*EXERCISE DESCRIPTION:*
Lines from the one containing "del soggetto per" to the end of the entries below must be reproduced exactly, with both end lines kept and no other line added.
*** SUPPLIED DATA Section Begins ***
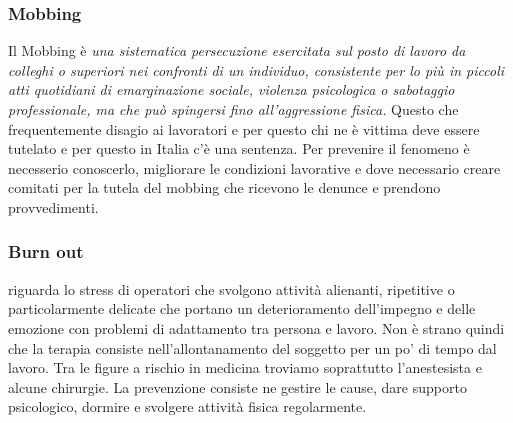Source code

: \subsubsection{Mobbing}

Il Mobbing è \emph{una sistematica persecuzione esercitata sul posto di
lavoro da colleghi o superiori nei confronti di un individuo,
consistente per lo più in piccoli atti quotidiani di emarginazione
sociale, violenza psicologica o sabotaggio professionale, ma che può
spingersi fino all'aggressione fisica.} Questo che frequentemente
disagio ai lavoratori e per questo chi ne è vittima deve essere tutelato
e per questo in Italia c'è una sentenza. Per prevenire il fenomeno è
necesserio conoscerlo, migliorare le condizioni lavorative e dove
necessario creare comitati per la tutela del mobbing che ricevono le
denunce e prendono provvedimenti.

\subsubsection{Burn out}

riguarda lo stress di operatori che svolgono attività alienanti,
ripetitive o particolarmente delicate che portano un deterioramento
dell'impegno e delle emozione con problemi di adattamento tra persona e
lavoro. Non è strano quindi che la terapia consiste nell'allontanamento
del soggetto per un po' di tempo dal lavoro. Tra le figure a rischio in
medicina troviamo soprattutto l'anestesista e alcune chirurgie. La
prevenzione consiste ne gestire le cause, dare supporto psicologico,
dormire e svolgere attività fisica regolarmente.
*** SUPPLIED DATA Section Ends ***
*SOLUTION FOR THIS TASK:*
del soggetto per un po' di tempo dal lavoro. Tra le figure a rischio in
medicina troviamo soprattutto l'anestesista e alcune chirurgie. La
prevenzione consiste ne gestire le cause, dare supporto psicologico,
dormire e svolgere attività fisica regolarmente.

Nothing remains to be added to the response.